Search code examples
swiftregexcarriage-returnnsregularexpression

Swift regular expression - unexpected behavior with carriage return `\r`


I have a string of a public/private RSA key in Swift, from which I want to remove the comments using regular expressions. The actual key string contains special character combinations like \r\n for carriage return + new line. This is an example:

let publicKey = "-----BEGIN RSA PUBLIC KEY-----\n0123456789\r\n0123456789\r\nabcdefgh\n-----END RSA PUBLIC KEY-----"
let regex = try! NSRegularExpression(pattern: "(\n)?-* ?(BEGIN|END) ((PRIVATE RSA|PUBLIC RSA)|(RSA PRIVATE|RSA PUBLIC)|(PRIVATE|PUBLIC)) KEY ?-*(\n)?", options: NSRegularExpression.Options.caseInsensitive)
let range = NSMakeRange(0, publicKey.count)
print(regex.stringByReplacingMatches(in: publicKey, options: [], range: range, withTemplate: ""))

The printed result is

0123456789
0123456789
abcdefgh--

but should be

0123456789
0123456789
abcdefgh

But when I remove the two carriage return characters, the result is as expected, without the dashes. What is going wrong here?


Solution

  • Your regex is fine. The issue is that publicKey.count will count line endings like \r\n as one character.

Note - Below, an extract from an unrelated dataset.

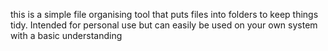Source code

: this is a simple file organising tool that puts files into folders to keep things tidy. 
Intended for personal use but can easily be used on your own system with a basic understanding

    You may fix the issue by using

    let range = NSMakeRange(0, publicKey.utf16.count)
    

    Or, simply use .replacingOccurrences with .regularExpression option:

    let publicKey = "-----BEGIN RSA PUBLIC KEY-----\n0123456789\r\n0123456789\r\nabcdefgh\n-----END RSA PUBLIC KEY-----"
    let regex = "(?i)(\n)?-* ?(BEGIN|END) ((PRIVATE RSA|PUBLIC RSA)|(RSA PRIVATE|RSA PUBLIC)|(PRIVATE|PUBLIC)) KEY ?-*(\n)?"
    print( publicKey.replacingOccurrences(of: regex, with: "", options: [.regularExpression]) )
    // => 0123456789
    //    0123456789
    //    abcdefgh
    

    Just in case you want to shorten the pattern, use

    (?i)\n?-* ?(?:BEGIN|END) (?:(?:PRIVATE|PUBLIC)(?: RSA)?|RSA (?:PRIVATE|PUBLIC)) KEY ?-*\n?
    

    See the regex online demo